Il s'arrêta, attendant que la Vierge abaissât ses yeux bleus, l'effleurât au front du bord de son voile. La Vierge restait enveloppée dans la mousseline jusqu'au cou, jusqu'aux ongles, jusqu'aux chevilles, tout entière au ciel, avec cet élancement du corps qui la rendait fluette, dégagée déjà de la terre.

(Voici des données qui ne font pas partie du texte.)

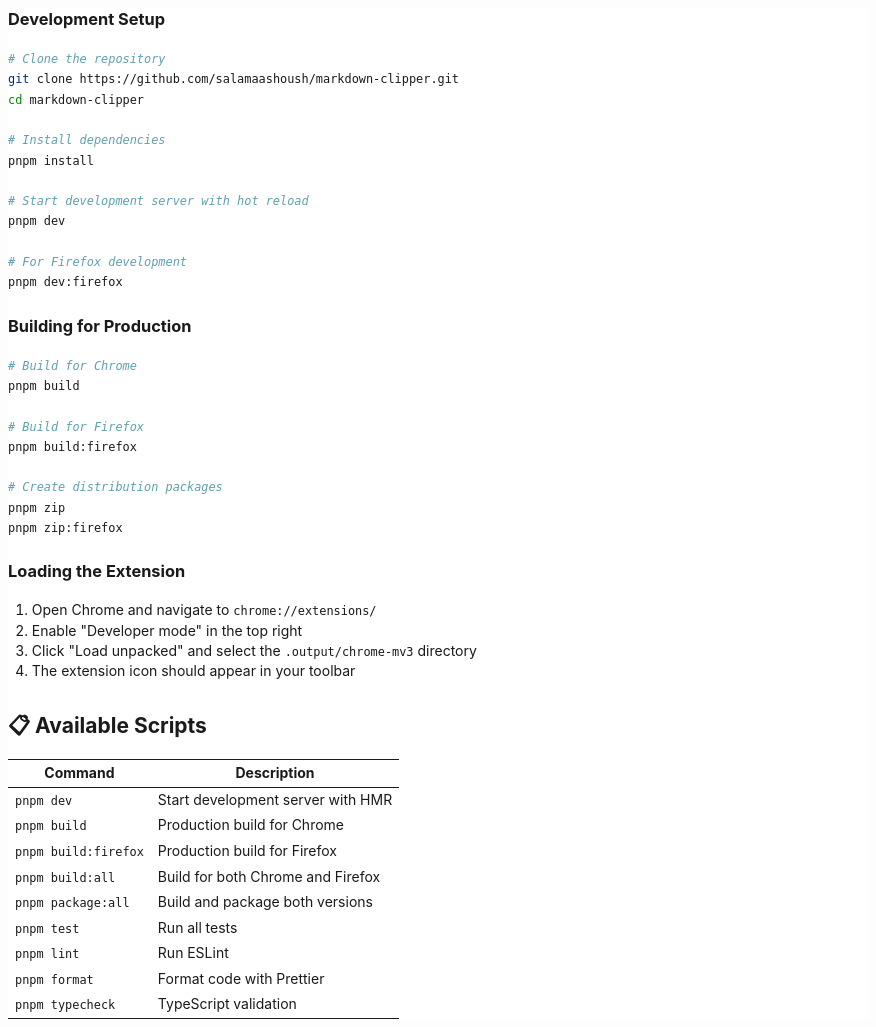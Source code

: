 ### Development Setup

```bash
# Clone the repository
git clone https://github.com/salamaashoush/markdown-clipper.git
cd markdown-clipper

# Install dependencies
pnpm install

# Start development server with hot reload
pnpm dev

# For Firefox development
pnpm dev:firefox
```

### Building for Production

```bash
# Build for Chrome
pnpm build

# Build for Firefox
pnpm build:firefox

# Create distribution packages
pnpm zip
pnpm zip:firefox
```

### Loading the Extension

1. Open Chrome and navigate to `chrome://extensions/`
2. Enable "Developer mode" in the top right
3. Click "Load unpacked" and select the `.output/chrome-mv3` directory
4. The extension icon should appear in your toolbar

## 📋 Available Scripts

| Command | Description |
|---------|-------------|
| `pnpm dev` | Start development server with HMR |
| `pnpm build` | Production build for Chrome |
| `pnpm build:firefox` | Production build for Firefox |
| `pnpm build:all` | Build for both Chrome and Firefox |
| `pnpm package:all` | Build and package both versions |
| `pnpm test` | Run all tests |
| `pnpm lint` | Run ESLint |
| `pnpm format` | Format code with Prettier |
| `pnpm typecheck` | TypeScript validation |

Eh bien, continua-t-il plus follement, faites que je redevienne enfant, Vierge bonne, Vierge puissante. Faites que j'aie cinq ans. Prenez mes sens, prenez ma virilité. Qu'un miracle emporte tout l'homme qui a grandi en moi. Vous régnez au ciel, rien ne vous est plus facile que de me foudroyer, que de sécher mes organes, de me laisser sans sexe, incapable du mal, si dépouillé de toute force,que je ne puisse même plus lever le petit doigt sans votre consentement. Je veux être candide, de cette candeur qui est la vôtre, que pas un frisson humain ne saurait troubler. Je ne veux plus sentir ni mes nerfs, ni mes muscles, ni le battement de mon cœur, ni le travail de mes désirs. Je veux être une chose, une pierre blanche à vos pieds, à laquelle vous ne laisserez qu'un parfum, une pierre qui ne bougera pas de l'endroit où vous l'aurez jetée, sans oreilles, sans yeux, satisfaite d'être sous votre talon, ne pouvant songer à des ordures avec les autres pierres du chemin. Oh ! alors quelle béatitude ! J'atteindrai sans effort, du premier coup, à la perfection que je rêve. Je me proclamerai enfin votre véritable prêtre. Je serai ce que mes études, mes prières, mes cinq années de lente initiation n'ont pu faire de moi. Oui, je nie la vie, je dis que la mort de l'espèce est préférable à l'abomination continue qui la propage. La faute souille tout. C'est une puanteur universelle gâtant l'amour, empoisonnant la chambre des époux, le berceau des nouveau-nés, et jusqu'aux fleurs pâmées sous le soleil, et jusqu'aux arbres laissant éclater leurs bourgeons. La terre baigne dans cette impureté dont les moindres gouttes jaillissent en végétations honteuses. Mais pour que je sois parfait, ô Reine des anges, Reine des vierges, écoutez mon cri, exaucez-le ! Faites que je sois un de ces anges qui n'ont que deux grandes ailes derrière les joues ; je n'aurai plus de tronc, plus de membres ; je volerai à vous, si vous m'appelez ; je ne serai plus qu'une bouche qui dira vos louanges, qu'une paire d'ailes sans tache qui bercera vos voyages dans les cieux. Oh ! la mort, la mort, Vierge vénérable, donnez-moi la mort de tout ! Je vous aimerai dans la mort de mon corps, dans la mort de ce qui
Et l'abbé Mouret, claquant des dents, terrassé par la fièvre, s'évanouit sur le carreau.